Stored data
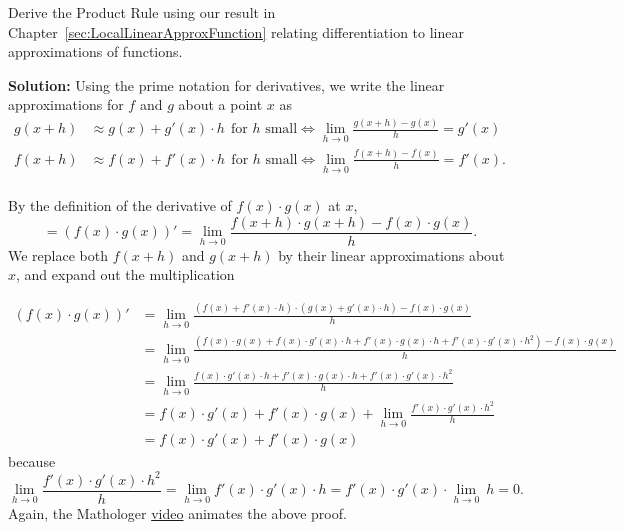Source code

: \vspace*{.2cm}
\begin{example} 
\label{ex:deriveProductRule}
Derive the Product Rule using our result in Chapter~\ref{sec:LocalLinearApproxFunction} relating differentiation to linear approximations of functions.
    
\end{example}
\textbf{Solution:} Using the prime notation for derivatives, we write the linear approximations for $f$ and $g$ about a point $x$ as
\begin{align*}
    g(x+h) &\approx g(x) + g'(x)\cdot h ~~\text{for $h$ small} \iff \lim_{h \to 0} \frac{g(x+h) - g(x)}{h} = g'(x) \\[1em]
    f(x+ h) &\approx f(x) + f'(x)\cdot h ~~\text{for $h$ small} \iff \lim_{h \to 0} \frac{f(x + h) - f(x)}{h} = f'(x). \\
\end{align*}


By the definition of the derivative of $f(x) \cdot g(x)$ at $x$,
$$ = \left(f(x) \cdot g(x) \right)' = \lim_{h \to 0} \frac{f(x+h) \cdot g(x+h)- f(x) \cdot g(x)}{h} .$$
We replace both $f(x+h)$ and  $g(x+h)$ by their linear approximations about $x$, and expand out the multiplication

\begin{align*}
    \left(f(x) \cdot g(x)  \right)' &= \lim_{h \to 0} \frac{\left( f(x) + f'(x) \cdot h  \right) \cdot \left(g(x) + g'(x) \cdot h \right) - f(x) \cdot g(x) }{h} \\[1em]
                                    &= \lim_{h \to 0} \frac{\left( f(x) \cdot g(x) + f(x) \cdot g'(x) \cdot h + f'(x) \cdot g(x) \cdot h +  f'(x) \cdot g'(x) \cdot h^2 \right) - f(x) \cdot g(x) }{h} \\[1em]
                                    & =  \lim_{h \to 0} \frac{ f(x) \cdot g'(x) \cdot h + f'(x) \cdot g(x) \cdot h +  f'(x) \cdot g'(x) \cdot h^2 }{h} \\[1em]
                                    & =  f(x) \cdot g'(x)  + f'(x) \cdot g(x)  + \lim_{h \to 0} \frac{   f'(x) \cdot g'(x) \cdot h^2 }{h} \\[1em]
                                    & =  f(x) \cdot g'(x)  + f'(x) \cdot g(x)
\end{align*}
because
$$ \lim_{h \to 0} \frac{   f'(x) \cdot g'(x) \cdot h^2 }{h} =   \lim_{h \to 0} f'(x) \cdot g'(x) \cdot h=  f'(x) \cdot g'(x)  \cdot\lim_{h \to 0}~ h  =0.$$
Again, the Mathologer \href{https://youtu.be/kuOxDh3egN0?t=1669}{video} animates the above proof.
---
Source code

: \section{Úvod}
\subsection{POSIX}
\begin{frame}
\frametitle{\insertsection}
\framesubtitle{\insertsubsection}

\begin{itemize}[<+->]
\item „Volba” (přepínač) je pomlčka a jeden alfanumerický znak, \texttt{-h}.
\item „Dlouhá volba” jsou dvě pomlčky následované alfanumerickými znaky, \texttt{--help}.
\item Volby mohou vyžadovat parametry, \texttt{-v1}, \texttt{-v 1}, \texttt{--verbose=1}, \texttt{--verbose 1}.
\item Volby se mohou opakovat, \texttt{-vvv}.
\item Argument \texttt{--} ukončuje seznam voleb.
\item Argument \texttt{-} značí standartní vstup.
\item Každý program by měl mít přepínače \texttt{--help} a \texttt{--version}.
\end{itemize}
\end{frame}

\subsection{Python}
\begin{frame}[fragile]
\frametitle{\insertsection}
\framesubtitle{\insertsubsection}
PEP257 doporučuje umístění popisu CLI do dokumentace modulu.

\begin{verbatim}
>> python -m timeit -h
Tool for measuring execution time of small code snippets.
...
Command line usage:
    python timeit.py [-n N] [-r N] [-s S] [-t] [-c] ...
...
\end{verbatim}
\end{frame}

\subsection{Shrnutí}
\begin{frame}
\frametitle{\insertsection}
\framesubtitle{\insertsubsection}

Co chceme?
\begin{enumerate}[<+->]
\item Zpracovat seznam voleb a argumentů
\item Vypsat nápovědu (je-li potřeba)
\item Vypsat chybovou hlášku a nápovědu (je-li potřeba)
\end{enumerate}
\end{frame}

**TASK REQUIREMENTS**
From the data, collect all lines where the string "cdot" appears.

**REPLY**
    g(x+h) &\approx g(x) + g'(x)\cdot h ~~\text{for $h$ small} \iff \lim_{h \to 0} \frac{g(x+h) - g(x)}{h} = g'(x) \\[1em]
    f(x+ h) &\approx f(x) + f'(x)\cdot h ~~\text{for $h$ small} \iff \lim_{h \to 0} \frac{f(x + h) - f(x)}{h} = f'(x). \\
By the definition of the derivative of $f(x) \cdot g(x)$ at $x$,
$$ = \left(f(x) \cdot g(x) \right)' = \lim_{h \to 0} \frac{f(x+h) \cdot g(x+h)- f(x) \cdot g(x)}{h} .$$
    \left(f(x) \cdot g(x)  \right)' &= \lim_{h \to 0} \frac{\left( f(x) + f'(x) \cdot h  \right) \cdot \left(g(x) + g'(x) \cdot h \right) - f(x) \cdot g(x) }{h} \\[1em]
                                    &= \lim_{h \to 0} \frac{\left( f(x) \cdot g(x) + f(x) \cdot g'(x) \cdot h + f'(x) \cdot g(x) \cdot h +  f'(x) \cdot g'(x) \cdot h^2 \right) - f(x) \cdot g(x) }{h} \\[1em]
                                    & =  \lim_{h \to 0} \frac{ f(x) \cdot g'(x) \cdot h + f'(x) \cdot g(x) \cdot h +  f'(x) \cdot g'(x) \cdot h^2 }{h} \\[1em]
                                    & =  f(x) \cdot g'(x)  + f'(x) \cdot g(x)  + \lim_{h \to 0} \frac{   f'(x) \cdot g'(x) \cdot h^2 }{h} \\[1em]
                                    & =  f(x) \cdot g'(x)  + f'(x) \cdot g(x)
$$ \lim_{h \to 0} \frac{   f'(x) \cdot g'(x) \cdot h^2 }{h} =   \lim_{h \to 0} f'(x) \cdot g'(x) \cdot h=  f'(x) \cdot g'(x)  \cdot\lim_{h \to 0}~ h  =0.$$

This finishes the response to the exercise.